* **Data for processing**:
---------------

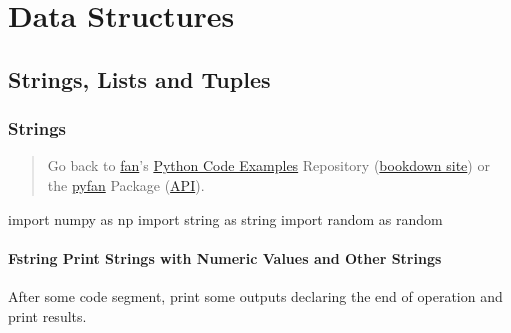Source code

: \documentclass[
]{book}
\newenvironment{Shaded}{\begin{snugshade}}{\end{snugshade}}
\newcommand{\ImportTok}[1]{#1}
\newcommand{\NormalTok}[1]{#1}
\begin{document}
\hypertarget{data-structures}{%
\chapter{Data Structures}\label{data-structures}}

\hypertarget{strings-lists-and-tuples}{%
\section{Strings, Lists and Tuples}\label{strings-lists-and-tuples}}

\hypertarget{strings}{%
\subsection{Strings}\label{strings}}

\begin{quote}
Go back to \href{http://fanwangecon.github.io/}{fan}'s \href{https://fanwangecon.github.io/Py4Econ/}{Python Code Examples} Repository (\href{https://fanwangecon.github.io/Py4Econ/bookdown}{bookdown site}) or the \href{https://pyfan.readthedocs.io/en/latest/}{pyfan} Package (\href{https://pyfan.readthedocs.io/en/latest/reference.html}{API}).
\end{quote}

\begin{Shaded}
\begin{Highlighting}[]
\ImportTok{import}\NormalTok{ numpy }\ImportTok{as}\NormalTok{ np}
\ImportTok{import}\NormalTok{ string }\ImportTok{as}\NormalTok{ string}
\ImportTok{import}\NormalTok{ random }\ImportTok{as}\NormalTok{ random}
\end{Highlighting}
\end{Shaded}

\hypertarget{fstring-print-strings-with-numeric-values-and-other-strings}{%
\subsubsection{Fstring Print Strings with Numeric Values and Other Strings}\label{fstring-print-strings-with-numeric-values-and-other-strings}}

After some code segment, print some outputs declaring the end of operation and print results.
\end{document}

---------------

* **Task goal**:
All of the data must be set down exactly, with no pictures included.

* **Response area**:
Source code

: \documentclass[
]{book}
\newenvironment{Shaded}{\begin{snugshade}}{\end{snugshade}}
\newcommand{\ImportTok}[1]{#1}
\newcommand{\NormalTok}[1]{#1}
\begin{document}
\hypertarget{data-structures}{%
\chapter{Data Structures}\label{data-structures}}

\hypertarget{strings-lists-and-tuples}{%
\section{Strings, Lists and Tuples}\label{strings-lists-and-tuples}}

\hypertarget{strings}{%
\subsection{Strings}\label{strings}}

\begin{quote}
Go back to \href{http://fanwangecon.github.io/}{fan}'s \href{https://fanwangecon.github.io/Py4Econ/}{Python Code Examples} Repository (\href{https://fanwangecon.github.io/Py4Econ/bookdown}{bookdown site}) or the \href{https://pyfan.readthedocs.io/en/latest/}{pyfan} Package (\href{https://pyfan.readthedocs.io/en/latest/reference.html}{API}).
\end{quote}

\begin{Shaded}
\begin{Highlighting}[]
\ImportTok{import}\NormalTok{ numpy }\ImportTok{as}\NormalTok{ np}
\ImportTok{import}\NormalTok{ string }\ImportTok{as}\NormalTok{ string}
\ImportTok{import}\NormalTok{ random }\ImportTok{as}\NormalTok{ random}
\end{Highlighting}
\end{Shaded}

\hypertarget{fstring-print-strings-with-numeric-values-and-other-strings}{%
\subsubsection{Fstring Print Strings with Numeric Values and Other Strings}\label{fstring-print-strings-with-numeric-values-and-other-strings}}

After some code segment, print some outputs declaring the end of operation and print results.
\end{document}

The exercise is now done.